In the case of the Horizons portfolios, investors would still indirectly pay management costs for underlying ETFs held; the total MERs aren’t expected to exceed 0.18%. But even if it’s not truly fee-free, it’s undoubtedly an added draw for investors — and another source of pressure for active managers.
“The passive managers have done a great job shifting perceptions toward fees and the active managers have been on the outside looking in trying to justify their own value proposition,” said Jason Vincent, president and chief operating officer at Matco Financial. “I can tell you it’s getting harder and harder for the world to talk about active investment management as the value of risk and performance seem to have been overshadowed by fees.”
According to Vincent, even the conversation around risk and performance among active managers has given way to focus more on fees. And while he stressed that price is just one piece of the value proposition, the current gap between passive and active products in general is just too hard for clients and their advisors to ignore.
But thanks to advancing financial technology, active managers have a chance to stage a fee comeback. The NAVEx platform, launched by the TMX Group in 2016, presents a chance for mutual-fund manufacturers to get on even footing with ETFs.
“Matco is one of the first manufacturers on the NavEx platform because it’s a great way for us to even the playing field and compete against ETFs from a fee and accessibility perspective,” Vincent said. “Funds currently have to go through FundServ, but we’re looking to lower some of the operating costs and increase accessibility by putting the funds on an exchange, just like ETFs.”
He said putting funds on the NAVEx platform has allowed the firm to reduce operational costs; with the savings, Matco Financial has been able to cut the funds’ fees in half. That places fees at a lower price point than what one would expect for active ETFs.
“Essentially by neutralizing fees, the value proposition will shift back to risk and performance, which is a great opportunity for Matco as our funds have been very strong performers,” Vincent said. Case in point: according to Morningstar Research, the Matco Small Cap Fund was the top-ranked fund in Canada in its respective category over the past year ending June 29.

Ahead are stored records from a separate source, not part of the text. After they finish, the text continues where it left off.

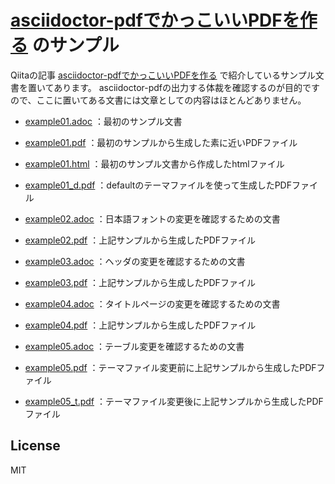 # [asciidoctor-pdfでかっこいいPDFを作る](https://qiita.com/drafts/67774c5ebd41467b83e2/) のサンプル

Qiitaの記事 [asciidoctor-pdfでかっこいいPDFを作る](https://qiita.com/drafts/67774c5ebd41467b83e2/) で紹介しているサンプル文書を置いてあります。
asciidoctor-pdfの出力する体裁を確認するのが目的ですので、ここに置いてある文書には文章としての内容はほとんどありません。

* [example01.adoc](example01.adoc) ：最初のサンプル文書
* [example01.pdf](example01.pdf) ：最初のサンプルから生成した素に近いPDFファイル
* [example01.html](example01.html) ：最初のサンプル文書から作成したhtmlファイル
* [example01_d.pdf](example01_d.pdf) ：defaultのテーマファイルを使って生成したPDFファイル

* [example02.adoc](example02.adoc) ：日本語フォントの変更を確認するための文書
* [example02.pdf](example02.pdf) ：上記サンプルから生成したPDFファイル

* [example03.adoc](example03.adoc) ：ヘッダの変更を確認するための文書
* [example03.pdf](example03.pdf) ：上記サンプルから生成したPDFファイル

* [example04.adoc](example04.adoc) ：タイトルページの変更を確認するための文書
* [example04.pdf](example04.pdf) ：上記サンプルから生成したPDFファイル

* [example05.adoc](example05.adoc) ：テーブル変更を確認するための文書
* [example05.pdf](example05.pdf) ：テーマファイル変更前に上記サンプルから生成したPDFファイル
* [example05_t.pdf](example05_t.pdf) ：テーマファイル変更後に上記サンプルから生成したPDFファイル

## License
MIT
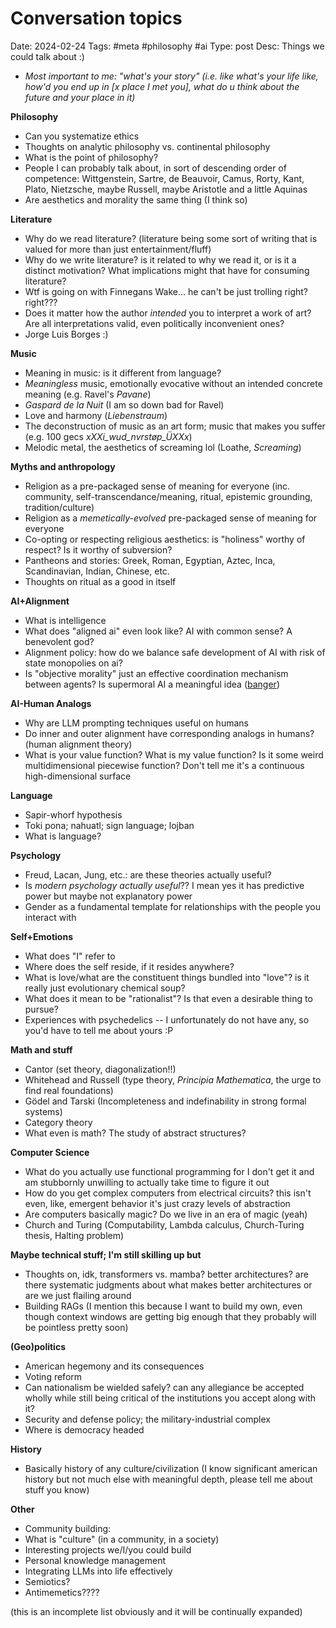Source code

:# Conversation topics
Date: 2024-02-24
Tags: #meta #philosophy #ai
Type: post
Desc: Things we could talk about :)


- *Most important to me: "what's your story" (i.e. like what's your life like, how'd you end up in [x place I met you], what do u think about the future and your place in it)* 

**Philosophy**

- Can you systematize ethics
- Thoughts on analytic philosophy vs. continental philosophy 
- What is the point of philosophy?
- People I can probably talk about, in sort of descending order of competence: Wittgenstein, Sartre, de Beauvoir, Camus, Rorty, Kant, Plato, Nietzsche, maybe Russell, maybe Aristotle and a little Aquinas
- Are aesthetics and morality the same thing (I think so) 

**Literature**

- Why do we read literature? (literature being some sort of writing that is valued for more than just entertainment/fluff)
- Why do we write literature? is it related to why we read it, or is it a distinct motivation? What implications might that have for consuming literature? 
- Wtf is going on with Finnegans Wake... he can't be just trolling right? right???
- Does it matter how the author *intended* you to interpret a work of art? Are all interpretations valid, even politically inconvenient ones?
- Jorge Luis Borges  :) 

**Music**

- Meaning in music: is it different from language? 
- *Meaningless* music, emotionally evocative without an intended concrete meaning (e.g. Ravel's *Pavane*)
- *Gaspard de la Nuit* (I am so down bad for Ravel) 
- Love and harmony (*Liebenstraum*)
- The deconstruction of music as an art form; music that makes you suffer (e.g. 100 gecs *xXXi_wud_nvrstøp_ÜXXx*)
- Melodic metal, the aesthetics of screaming lol (Loathe, *Screaming*)

**Myths and anthropology**

- Religion as a pre-packaged sense of meaning for everyone (inc. community, self-transcendance/meaning, ritual, epistemic grounding, tradition/culture)
- Religion as a *memetically-evolved* pre-packaged sense of meaning for everyone
- Co-opting or respecting religious aesthetics: is "holiness" worthy of respect? Is it worthy of subversion? 
- Pantheons and stories: Greek, Roman, Egyptian, Aztec, Inca, Scandinavian, Indian, Chinese, etc.
- Thoughts on ritual as a good in itself

**AI+Alignment**

- What is intelligence
- What does "aligned ai" even look like? AI with common sense? A benevolent god? 
- Alignment policy: how do we balance safe development of AI with risk of state monopolies on ai? 
- Is "objective morality" just an effective coordination mechanism between agents? Is supermoral AI a meaningful idea ([banger](https://www.lesswrong.com/posts/umJMCaxosXWEDfS66/moral-reality-check-a-short-story))

**AI-Human Analogs**

- Why are LLM prompting techniques useful on humans
- Do inner and outer alignment have corresponding analogs in humans? (human alignment theory) 
- What is your value function? What is my value function? Is it some weird multidimensional piecewise function? Don't tell me it's a continuous high-dimensional surface

**Language**

- Sapir-whorf hypothesis
- Toki pona; nahuatl; sign language; lojban
- What is language?

**Psychology**

- Freud, Lacan, Jung, etc.: are these theories actually useful?
- Is *modern psychology actually useful*?? I mean yes it has predictive power but maybe not explanatory power 
- Gender as a fundamental template for relationships with the people you interact with

**Self+Emotions**

- What does "I" refer to
- Where does the self reside, if it resides anywhere?
- What is love/what are the constituent things bundled into "love"? is it really just evolutionary chemical soup? 
- What does it mean to be "rationalist"? Is that even a desirable thing to pursue?
- Experiences with psychedelics -- I unfortunately do not have any, so you'd have to tell me about yours :P

**Math and stuff**

- Cantor (set theory, diagonalization!!)
- Whitehead and Russell (type theory, *Principia Mathematica*, the urge to find real foundations)
- Gödel and Tarski (Incompleteness and indefinability in strong formal systems)
- Category theory
- What even is math? The study of abstract structures?

**Computer Science**

- What do you actually use functional programming for I don't get it and am stubbornly unwilling to actually take time to figure it out
- How do you get complex computers from electrical circuits? this isn't even, like, emergent behavior it's just crazy levels of abstraction
- Are computers basically magic? Do we live in an era of magic (yeah)
- Church and Turing (Computability, Lambda calculus, Church-Turing thesis, Halting problem)

**Maybe technical stuff; I'm still skilling up but**

- Thoughts on, idk, transformers vs. mamba? better architectures? are there systematic judgments about what makes better architectures or are we just flailing around
- Building RAGs (I mention this because I want to build my own, even though context windows are getting big enough that they probably will be pointless pretty soon)

**(Geo)politics**

- American hegemony and its consequences
- Voting reform 
- Can nationalism be wielded safely? can any allegiance be accepted wholly while still being critical of the institutions you accept along with it?
- Security and defense policy; the military-industrial complex 
- Where is democracy headed

**History**

- Basically history of any culture/civilization (I know significant american history but not much else with meaningful depth, please tell me about stuff you know) 

**Other** 

- Community building: 
- What is "culture" (in a community, in a society)
- Interesting projects we/I/you could build
- Personal knowledge management
- Integrating LLMs into life effectively
- Semiotics?
- Antimemetics????

(this is an incomplete list obviously and it will be continually expanded) 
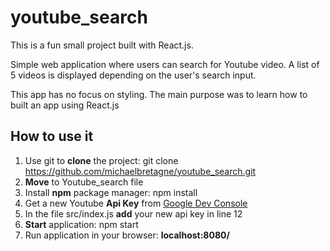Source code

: # youtube_search

This is a fun small project built with React.js.

Simple web application where users can search for Youtube video.
A list of 5 videos is displayed depending on the user's search input.

This app has no focus on styling. The main purpose was to learn how to built an app using React.js

## How to use it

1. Use git to **clone** the project: git clone https://github.com/michaelbretagne/youtube_search.git
2. **Move** to Youtube_search file
3. Install **npm** package manager: npm install
4. Get a new Youtube **Api Key** from [Google Dev Console](https://console.developers.google.com/)
5. In the file src/index.js **add** your new api key in line 12 
6. **Start** application: npm start
7. Run application in your browser: **localhost:8080/**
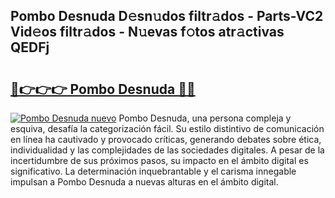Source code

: ## Pombo Desnuda D𝚎sn𝚞dos filtr𝚊dos - Parts-VC2 Vid𝚎os filtr𝚊dos - N𝚞evas f𝚘tos atr𝚊ctivas QEDFj

# <h2><a href="http://mb1jx23.tromn.icu/?c=Pombo+Desnuda">🔗👉👉👉 Pombo Desnuda 🔗🔗</a></h2>

[![Pombo Desnuda nuevo](https://i.imgur.com/pEAQMta.gif)](http://mb1jx23.tromn.icu/?c=Pombo+Desnuda)
Pombo Desnuda, una persona compleja y esquiva, desafía la categorización fácil. Su estilo distintivo de comunicación en línea ha cautivado y provocado críticas, generando debates sobre ética, individualidad y las complejidades de las sociedades digitales. A pesar de la incertidumbre de sus próximos pasos, su impacto en el ámbito digital es significativo. La determinación inquebrantable y el carisma innegable impulsan a Pombo Desnuda a nuevas alturas en el ámbito digital.
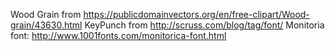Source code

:Wood Grain from https://publicdomainvectors.org/en/free-clipart/Wood-grain/43630.html
KeyPunch from http://scruss.com/blog/tag/font/
Monitoria font:   http://www.1001fonts.com/monitorica-font.html
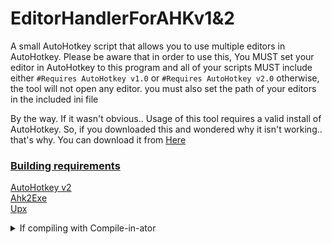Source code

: # EditorHandlerForAHKv1&2
A small AutoHotkey script that allows you to use multiple editors in AutoHotkey. Please be aware that in order to use this, You MUST set your editor in AutoHotkey to this program and all of your scripts MUST include either `#Requires AutoHotkey v1.0` or `#Requires AutoHotkey v2.0` otherwise, the tool will not open any editor. you must also set the path of your editors in the included ini file

By the way. If it wasn't obvious.. Usage of this tool requires a valid install of AutoHotkey. So, if you downloaded this and wondered why it isn't working.. that's why. You can download it from [Here](https://autohotkey.com)

### <b><u>Building requirements</b></u>

[AutoHotkey v2](https://github.com/AutoHotkey/AutoHotkey/releases)
\
[Ahk2Exe](https://github.com/AutoHotkey/Ahk2Exe/releases)
\
[Upx](https://github.com/upx/upx/releases)

<details>
<summary>If compiling with Compile-in-ator</summary>

###### Use the following environment variables or you WILL encounter errors
`%AHK%` AutoHotkey

</details>
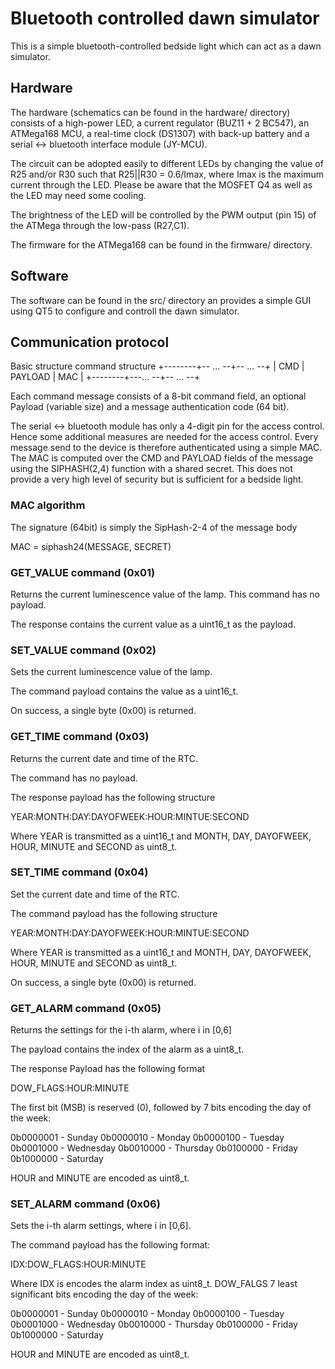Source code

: # Bluetooth controlled dawn simulator

This is a simple bluetooth-controlled bedside light which can act as a dawn simulator.

## Hardware

The hardware (schematics can be found in the hardware/ directory) consists of a high-power LED,
a current regulator (BUZ11 + 2 BC547), an ATMega168 MCU, a real-time clock (DS1307) with
back-up battery and a serial <-> bluetooth interface module (JY-MCU).

The circuit can be adopted easily to different LEDs by changing the value of R25 and/or R30 such
that R25||R30 = 0.6/Imax, where Imax is the maximum current through the LED. Please be aware that
the MOSFET Q4 as well as the LED may need some cooling.

The brightness of the LED will be controlled by the PWM output (pin 15) of the ATMega
through the low-pass (R27,C1).

The firmware for the ATMega168 can be found in the firmware/ directory.


## Software

The software can be found in the src/ directory an provides a simple GUI using QT5 to configure and
controll the dawn simulator.


## Communication protocol

Basic structure command structure
 +--------+-- ... --+-- ... --+
 |  CMD   | PAYLOAD |   MAC   |
 +--------+---... --+-- ... --+

Each command message consists of a 8-bit command field, an optional Payload (variable size)
and a message authentication code (64 bit).

The serial <-> bluetooth module has only a 4-digit pin for the access control. Hence some
additional measures are needed for the access control. Every message send to the device is
therefore authenticated using a simple MAC. The MAC is computed over the CMD and PAYLOAD fields
of the message using the SIPHASH(2,4) function with a shared secret. This does not provide
a very high level of security but is sufficient for a bedside light.


### MAC algorithm

The signature (64bit) is simply the SipHash-2-4 of the message body

  MAC = siphash24(MESSAGE, SECRET)


### GET_VALUE command (0x01)

Returns the current luminescence value of the lamp. This command has no payload.

The response contains the current value as a uint16_t as the payload.


### SET_VALUE command (0x02)

Sets the current luminescence value of the lamp.

The command payload contains the value as a uint16_t.

On success, a single byte (0x00) is returned.


### GET_TIME command (0x03)

Returns the current date and time of the RTC.

The command has no payload.

The response payload has the following structure

YEAR:MONTH:DAY:DAYOFWEEK:HOUR:MINTUE:SECOND

Where YEAR is transmitted as a uint16_t and MONTH, DAY, DAYOFWEEK, HOUR, MINUTE and SECOND as
uint8_t.


### SET_TIME command (0x04)

Set the current date and time of the RTC.

The command payload has the following structure

YEAR:MONTH:DAY:DAYOFWEEK:HOUR:MINTUE:SECOND

Where YEAR is transmitted as a uint16_t and MONTH, DAY, DAYOFWEEK, HOUR, MINUTE and SECOND as
uint8_t.

On success, a single byte (0x00) is returned.


### GET_ALARM command (0x05)

Returns the settings for the i-th alarm, where i in [0,6]

The payload contains the index of the alarm as a uint8_t.

The response Payload has the following format

DOW_FLAGS:HOUR:MINUTE

The first bit (MSB) is reserved (0), followed by 7 bits encoding the day of the week:

0b0000001 - Sunday
0b0000010 - Monday
0b0000100 - Tuesday
0b0001000 - Wednesday
0b0010000 - Thursday
0b0100000 - Friday
0b1000000 - Saturday

HOUR and MINUTE are encoded as uint8_t.


### SET_ALARM command (0x06)

Sets the i-th alarm settings, where i in [0,6].

The command payload has the following format:

IDX:DOW_FLAGS:HOUR:MINUTE

Where IDX is encodes the alarm index as uint8_t. DOW_FALGS 7 least significant bits encoding the day of the week:

0b0000001 - Sunday
0b0000010 - Monday
0b0000100 - Tuesday
0b0001000 - Wednesday
0b0010000 - Thursday
0b0100000 - Friday
0b1000000 - Saturday

HOUR and MINUTE are encoded as uint8_t.
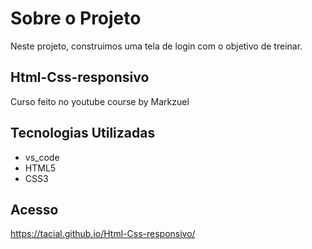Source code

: # Sobre o Projeto
Neste projeto, construimos uma tela de login com o objetivo de treinar.

## Html-Css-responsivo
Curso feito no youtube course by Markzuel

## Tecnologias Utilizadas
<ul><li>vs_code</li>
    <li>HTML5</li>
    <li>CSS3</li></ul>

## Acesso
https://tacial.github.io/Html-Css-responsivo/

Another overlooked advantage of the NAVEx-traded funds over ETFs, he said, lies in transactional costs. ETFs have bid-ask costs which can be significant whenever they’re bought or sold; clients, in effect, get clipped on both sides when their advisor trades in ETFs. Mutual funds, on the other hand, are bought based on the NAV every day.
Of course, given people’s habituated tendency to invest on a “set it and forget it” basis using passive funds, such transaction costs haven’t weighed heavily on their minds. But as rising trade tensions and other economic events signal the end of a peaceful boom cycle, risk and volatility will re-enter the investing conversation — and recast active management in a more favourable light.
“I think within a decade, the gap in pricing between active and passive will be much narrower, assuming it’s still there,” Vincent said. “Once that happens industry-wide, performance and risk will be more than blips on investors’ screens.”